Voilà ce qu’était devenu le peuple sioux. Alcooliques désœuvrés dans leur réserve ou chiens errants sur les routes poussiéreuses, tout ce que j’avais pu lire ou voir dans les documentaires se vérifiait sous mes yeux…

On peut s’en foutre.

On peut se dire que c’est la fatalité, une loi darwinienne, que c’est dommage.

On peut se dire que c’est comme les dodos, les Inuits, les agences matrimoniales, ça disparaît un jour.

Je suis allé me cacher sur le parking pour pleurer mon amour et ma rage, sans pouvoir m’arrêter.

Au restaurant du motel en bordure de Death Valley, parmi la centaine de plats proposés, on pouvait manger de la viande avec de la glace chocolat — ou vanille. Jamais essayé.

Mais que ces terres étaient belles, épiques, sauvages, minérales. Fantastic voyage, dirait Bowie. Et fendard. Il suffisait d’apostropher la caissière d’une supérette pour passer un bon moment :

« Bonjour, comment ça va aujourd’hui ?

— Vous savez quoi, les gars ? Aujourd’hui doit être un des meilleurs jours de ma vie. »

Tout simplement.

À la boucherie :

« On voudrait de la viande, s’il te plaît.

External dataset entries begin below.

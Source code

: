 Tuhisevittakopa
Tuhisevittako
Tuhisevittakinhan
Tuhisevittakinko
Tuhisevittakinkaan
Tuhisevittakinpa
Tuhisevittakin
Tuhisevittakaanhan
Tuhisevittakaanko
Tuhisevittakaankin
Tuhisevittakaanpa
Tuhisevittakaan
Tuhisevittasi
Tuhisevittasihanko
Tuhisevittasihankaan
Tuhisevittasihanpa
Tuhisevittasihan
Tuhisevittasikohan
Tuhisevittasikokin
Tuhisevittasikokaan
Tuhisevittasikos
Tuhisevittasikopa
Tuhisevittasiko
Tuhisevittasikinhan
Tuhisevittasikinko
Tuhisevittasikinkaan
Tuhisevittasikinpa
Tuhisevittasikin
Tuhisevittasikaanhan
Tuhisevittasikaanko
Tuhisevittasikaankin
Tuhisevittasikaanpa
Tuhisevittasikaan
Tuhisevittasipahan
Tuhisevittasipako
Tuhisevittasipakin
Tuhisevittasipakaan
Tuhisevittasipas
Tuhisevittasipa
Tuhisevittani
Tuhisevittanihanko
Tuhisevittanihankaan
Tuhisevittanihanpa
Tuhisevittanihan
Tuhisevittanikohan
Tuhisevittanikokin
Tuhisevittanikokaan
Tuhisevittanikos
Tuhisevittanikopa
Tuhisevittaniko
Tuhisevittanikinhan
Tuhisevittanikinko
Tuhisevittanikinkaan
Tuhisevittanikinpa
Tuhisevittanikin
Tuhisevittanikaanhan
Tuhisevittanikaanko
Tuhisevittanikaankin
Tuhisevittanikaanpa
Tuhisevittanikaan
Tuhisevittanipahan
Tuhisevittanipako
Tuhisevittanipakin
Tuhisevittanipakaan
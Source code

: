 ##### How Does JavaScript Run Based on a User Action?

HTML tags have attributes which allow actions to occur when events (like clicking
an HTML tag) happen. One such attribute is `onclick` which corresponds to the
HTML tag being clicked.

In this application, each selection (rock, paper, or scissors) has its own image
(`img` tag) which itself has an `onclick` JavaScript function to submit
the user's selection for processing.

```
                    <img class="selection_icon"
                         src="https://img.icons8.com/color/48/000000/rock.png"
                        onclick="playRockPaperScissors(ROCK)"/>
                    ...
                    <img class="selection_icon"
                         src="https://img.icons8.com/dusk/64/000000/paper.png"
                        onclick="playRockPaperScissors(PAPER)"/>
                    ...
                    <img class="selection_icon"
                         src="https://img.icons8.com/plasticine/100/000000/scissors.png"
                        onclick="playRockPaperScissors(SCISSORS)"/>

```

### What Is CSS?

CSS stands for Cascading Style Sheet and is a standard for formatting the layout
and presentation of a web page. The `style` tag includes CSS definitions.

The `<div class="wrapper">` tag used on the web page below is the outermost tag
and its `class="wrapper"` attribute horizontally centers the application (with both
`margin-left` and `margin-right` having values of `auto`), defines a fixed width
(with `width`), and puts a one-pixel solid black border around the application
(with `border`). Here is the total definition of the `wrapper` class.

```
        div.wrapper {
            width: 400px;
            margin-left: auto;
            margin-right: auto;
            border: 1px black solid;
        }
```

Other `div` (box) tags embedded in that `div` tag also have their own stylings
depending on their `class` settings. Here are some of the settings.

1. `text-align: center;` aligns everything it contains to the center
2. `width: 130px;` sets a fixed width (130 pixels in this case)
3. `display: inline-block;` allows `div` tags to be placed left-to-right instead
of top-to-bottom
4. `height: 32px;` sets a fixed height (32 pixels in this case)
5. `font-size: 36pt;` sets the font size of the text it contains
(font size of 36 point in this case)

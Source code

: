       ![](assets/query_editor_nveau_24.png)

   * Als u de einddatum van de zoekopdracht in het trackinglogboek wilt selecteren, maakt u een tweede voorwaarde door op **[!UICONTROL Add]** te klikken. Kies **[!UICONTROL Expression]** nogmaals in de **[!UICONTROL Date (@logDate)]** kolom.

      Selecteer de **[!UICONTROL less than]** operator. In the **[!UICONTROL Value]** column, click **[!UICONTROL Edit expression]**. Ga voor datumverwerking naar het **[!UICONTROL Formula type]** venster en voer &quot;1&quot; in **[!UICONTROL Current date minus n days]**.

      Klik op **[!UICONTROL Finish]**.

C’est pour un barbecue.

— Whaou ! Un barbecue, great, guys !

— La meilleure si tu as.

— La meilleure ? Oh, Jésus ! Vous ne pouvez pas mieux tomber, les gars ! C’est fou. Hey Joe, viens voir ! Y a des Français qui veulent notre meilleure viande pour un barbecue ! Prenez celle-là, sans hésiter ; je l’ai fait cuire pas plus tard qu’hier soir, eh bien c’était sans doute le meilleur barbecue de ma vie. Putain, j’adorerais être à votre place, les gars, vous allez manger la meilleure viande imaginable ! »

Un peuple volontaire.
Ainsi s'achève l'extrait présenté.